Limitations imposed on Fundamental Rights 
The Constitution allows Parliament to impose reasonable restrictions on some of the fundamental rights. It is for the judiciary to determine the reasonableness or otherwise of such restrictions. During the proclamation of emergency, certain rights can be restricted or suspended.
(i) The right to move any court for the enforcement of all or any of the fundamental rights, except the one relating to the protection of life and personal liberty, can be declared suspended by Presidential order.

(ii) If the proclamation of emergency is on the ground of war or external aggression and not armed rebellion, provisions of Article 19 relating to freedom of speech and expression etc. are automatically suspended and would continue to be so for the period of emergency.

Fundamental Rights- 5 UPSC Notes | EduRevRestrictions over Freedom of speech and expression

(iii) The fundamental rights shall cease to restrict the power of the State to make any law or to take any executive action which the State is otherwise not competent.

Parliament has been given the power to modify or restrict the fundamental rights in its application to the members of Armed Forces and forces dealing with civil order and persons employed in intelligence agencies and in the telecommunication system of the Armed Forces and intelligence agencies.

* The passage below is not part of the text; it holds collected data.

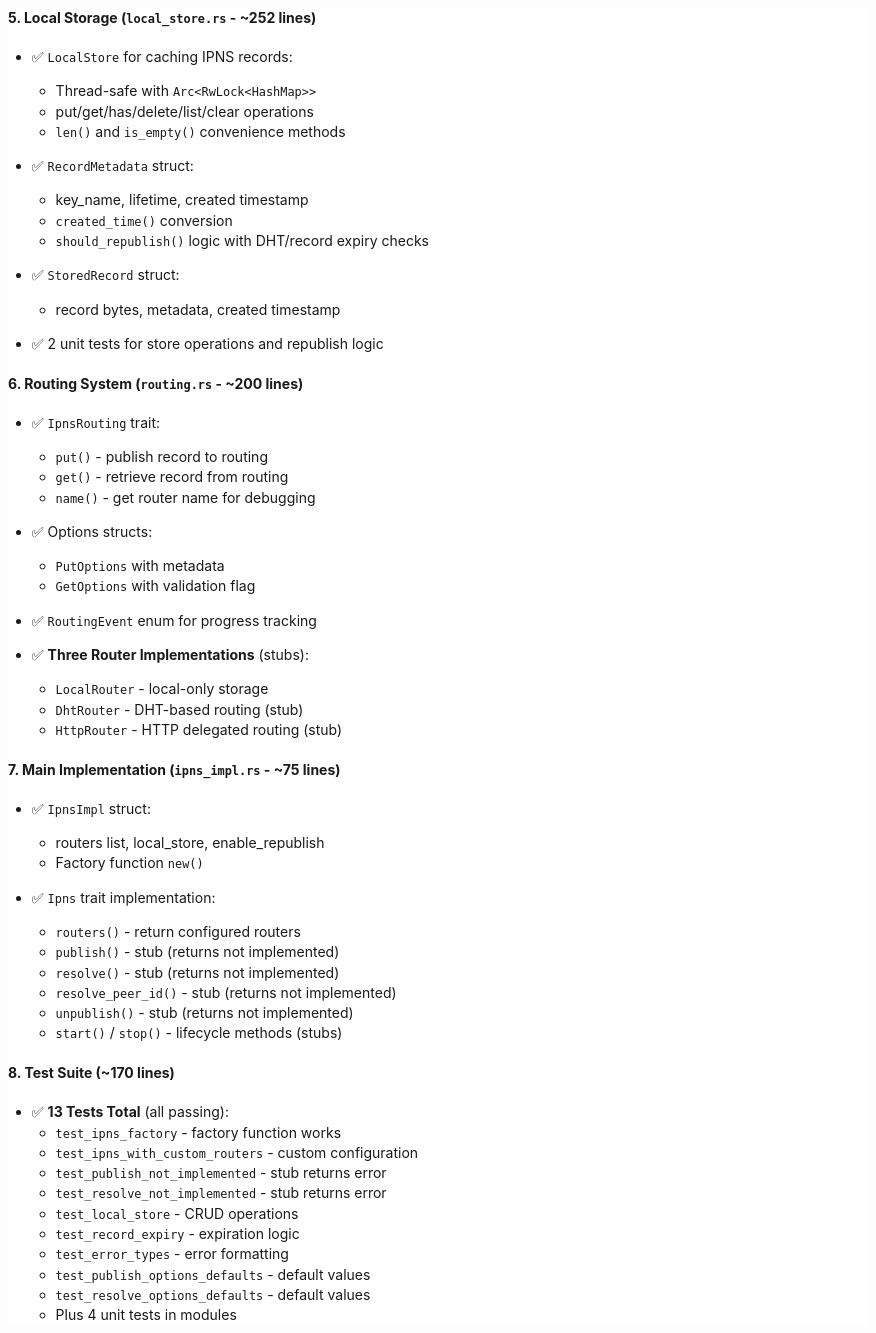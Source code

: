 #### 5. **Local Storage** (`local_store.rs` - ~252 lines)
- ✅ `LocalStore` for caching IPNS records:
  - Thread-safe with `Arc<RwLock<HashMap>>`
  - put/get/has/delete/list/clear operations
  - `len()` and `is_empty()` convenience methods

- ✅ `RecordMetadata` struct:
  - key_name, lifetime, created timestamp
  - `created_time()` conversion
  - `should_republish()` logic with DHT/record expiry checks

- ✅ `StoredRecord` struct:
  - record bytes, metadata, created timestamp

- ✅ 2 unit tests for store operations and republish logic

#### 6. **Routing System** (`routing.rs` - ~200 lines)
- ✅ `IpnsRouting` trait:
  - `put()` - publish record to routing
  - `get()` - retrieve record from routing
  - `name()` - get router name for debugging

- ✅ Options structs:
  - `PutOptions` with metadata
  - `GetOptions` with validation flag

- ✅ `RoutingEvent` enum for progress tracking

- ✅ **Three Router Implementations** (stubs):
  - `LocalRouter` - local-only storage
  - `DhtRouter` - DHT-based routing (stub)
  - `HttpRouter` - HTTP delegated routing (stub)

#### 7. **Main Implementation** (`ipns_impl.rs` - ~75 lines)
- ✅ `IpnsImpl` struct:
  - routers list, local_store, enable_republish
  - Factory function `new()`

- ✅ `Ipns` trait implementation:
  - `routers()` - return configured routers
  - `publish()` - stub (returns not implemented)
  - `resolve()` - stub (returns not implemented)
  - `resolve_peer_id()` - stub (returns not implemented)
  - `unpublish()` - stub (returns not implemented)
  - `start()` / `stop()` - lifecycle methods (stubs)

#### 8. **Test Suite** (~170 lines)
- ✅ **13 Tests Total** (all passing):
  - `test_ipns_factory` - factory function works
  - `test_ipns_with_custom_routers` - custom configuration
  - `test_publish_not_implemented` - stub returns error
  - `test_resolve_not_implemented` - stub returns error
  - `test_local_store` - CRUD operations
  - `test_record_expiry` - expiration logic
  - `test_error_types` - error formatting
  - `test_publish_options_defaults` - default values
  - `test_resolve_options_defaults` - default values
  - Plus 4 unit tests in modules
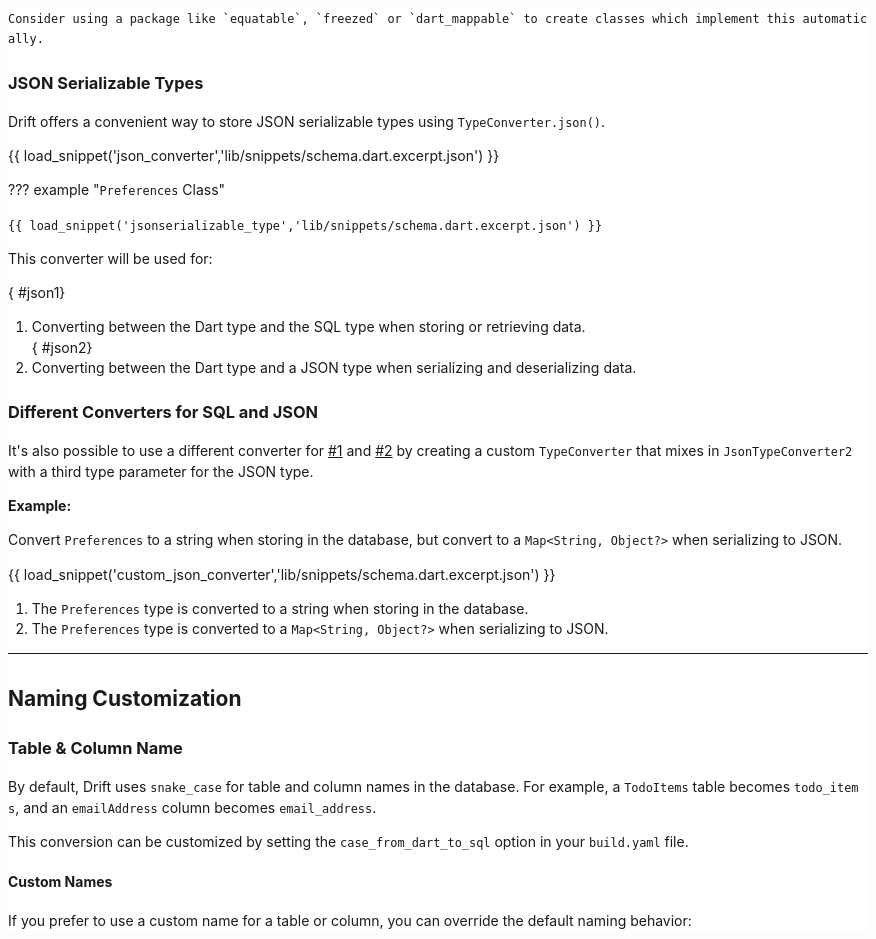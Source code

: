     Consider using a package like `equatable`, `freezed` or `dart_mappable` to create classes which implement this automatically.


### JSON Serializable Types

Drift offers a convenient way to store JSON serializable types using `TypeConverter.json()`.

{{ load_snippet('json_converter','lib/snippets/schema.dart.excerpt.json') }}

??? example "`Preferences` Class"

    {{ load_snippet('jsonserializable_type','lib/snippets/schema.dart.excerpt.json') }}

This converter will be used for:

[](){ #json1}
1. Converting between the Dart type and the SQL type when storing or retrieving data.  
[](){ #json2}
2. Converting between the Dart type and a JSON type when serializing and deserializing data.

<h3>Different Converters for SQL and JSON</h3>


It's also possible to use a different converter for [#1](#json1) and [#2](#json2) by creating a custom `TypeConverter` that mixes in `JsonTypeConverter2` with a third type parameter for the JSON type.

**Example:**

Convert `Preferences` to a string when storing in the database, but convert to a `Map<String, Object?>` when serializing to JSON.

<div class="annotate" markdown>

{{ load_snippet('custom_json_converter','lib/snippets/schema.dart.excerpt.json') }}

</div>

1. The `Preferences` type is converted to a string when storing in the database.
2. The `Preferences` type is converted to a `Map<String, Object?>` when serializing to JSON.


---

## Naming Customization

### Table & Column Name

By default, Drift uses `snake_case` for table and column names in the database. For example, a `TodoItems` table becomes `todo_items`, and an `emailAddress` column becomes `email_address`.

This conversion can be customized by setting the `case_from_dart_to_sql` option in your `build.yaml` file.



#### Custom Names

If you prefer to use a custom name for a table or column, you can override the default naming behavior:
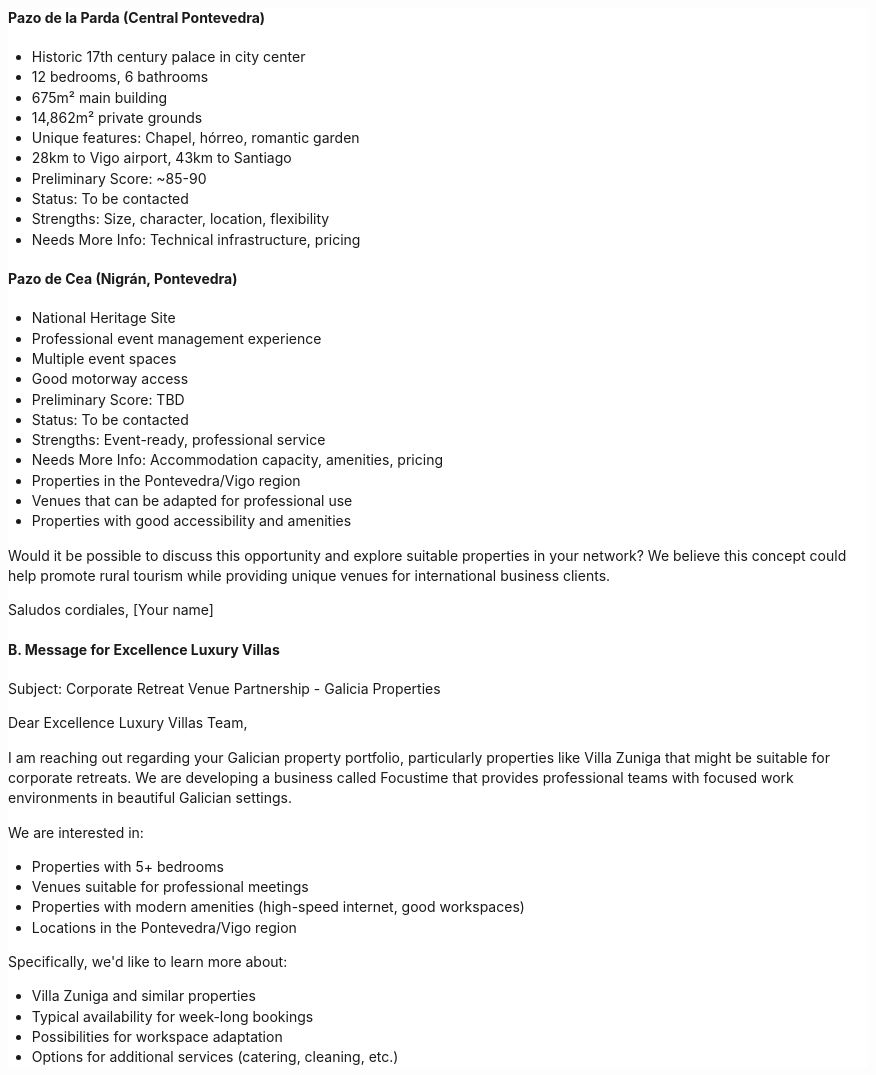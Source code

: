 #### Pazo de la Parda (Central Pontevedra)
- Historic 17th century palace in city center
- 12 bedrooms, 6 bathrooms
- 675m² main building
- 14,862m² private grounds
- Unique features: Chapel, hórreo, romantic garden
- 28km to Vigo airport, 43km to Santiago
- Preliminary Score: ~85-90
- Status: To be contacted
- Strengths: Size, character, location, flexibility
- Needs More Info: Technical infrastructure, pricing

#### Pazo de Cea (Nigrán, Pontevedra)
- National Heritage Site
- Professional event management experience
- Multiple event spaces
- Good motorway access
- Preliminary Score: TBD
- Status: To be contacted
- Strengths: Event-ready, professional service
- Needs More Info: Accommodation capacity, amenities, pricing
- Properties in the Pontevedra/Vigo region
- Venues that can be adapted for professional use
- Properties with good accessibility and amenities

Would it be possible to discuss this opportunity and explore suitable properties in your network? We believe this concept could help promote rural tourism while providing unique venues for international business clients.

Saludos cordiales,
[Your name]

#### B. Message for Excellence Luxury Villas

Subject: Corporate Retreat Venue Partnership - Galicia Properties

Dear Excellence Luxury Villas Team,

I am reaching out regarding your Galician property portfolio, particularly properties like Villa Zuniga that might be suitable for corporate retreats. We are developing a business called Focustime that provides professional teams with focused work environments in beautiful Galician settings.

We are interested in:
- Properties with 5+ bedrooms
- Venues suitable for professional meetings
- Properties with modern amenities (high-speed internet, good workspaces)
- Locations in the Pontevedra/Vigo region

Specifically, we'd like to learn more about:
- Villa Zuniga and similar properties
- Typical availability for week-long bookings
- Possibilities for workspace adaptation
- Options for additional services (catering, cleaning, etc.)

When martial law is enforced in an area, Parliament may by law indemnify any person in the service of the Union or the State for any act done by him in connection with the maintenance or restoration of order in the area.

Present status of rights of property

  • The Fundamental Right conferred by Art. 31 (right to property) has been modified six times, by the 1st, 4th, 17th, 42nd and 44th Amendments, the last one virtually repealing Art. 31. Art. 300 A was substituted in its place.
  • Government found it difficult to push through its programme of agrarian reforms by reason of adverse judicial pronouncements. This resulted in the 4th Amendment Act, 1955, affecting property rights.
  •  When the Central Government nationalised 14 commercial banks in 1969, the Supreme Court held that the Bank Nationalisation Act was unconstitutional, and struck it down as invalid, on the ground that it violated Art. 31(2). In the Privy Purses case too, the Court held that the order was invalid. These strictures led to the passing of the 25th Amendment Act (the validity of which was questioned in the Kesavananda Bharati Case).
  • The result of the 42nd Amendment Act was that, under Art. 31 (c), no law passed by Parliament for giving effect to any of the Directive Principles could be challenged on the ground that it was inconsistent with (or took away or abridged) the fundamental rights conferred under Art. 14, 19 and 31 of the Constitution.
  • A new Chapter was added to Part 12 and Article 300A introduced, which reads: ‘No person shall be deprived of his property saved by authority of law’.
    It is available to citizens and corporations. The law under Art. 300A passed by a competent legislature, must be fair and just and should not violate Arts. 14, 19, 26 or 30. The right to property is only a legal right now.

(a) Statute: A statute is a law passed by a legislative body and set forth in a formal document. In its primary meaning, it is synonymous with an Act of Parliament. It refers to ‘written’ as opposed to ‘unwritten law’.

(b) Customary Law: Custom is one of the sources of ancient law. A custom has the force of law and will be recognised by courts if it is long established and clearly recognised and is not against any statutory law or against public policy. Hindu law before the enactment of the code bills was enforced by the British Courts on the basis of custom and usage and interpretation of ancient Hindu texts like Manu Smriti.

(c) Ordinance: An ordinance has the same force and effect as an Act of Parliament. It is required to be laid before Parliament and ceases to operate at the expiration of six weeks from the reassembly of Parliament. An ordinance can be withdrawn by the President by any time. The President of the Union and the Governors of States have legislative power to promulgate ordinances.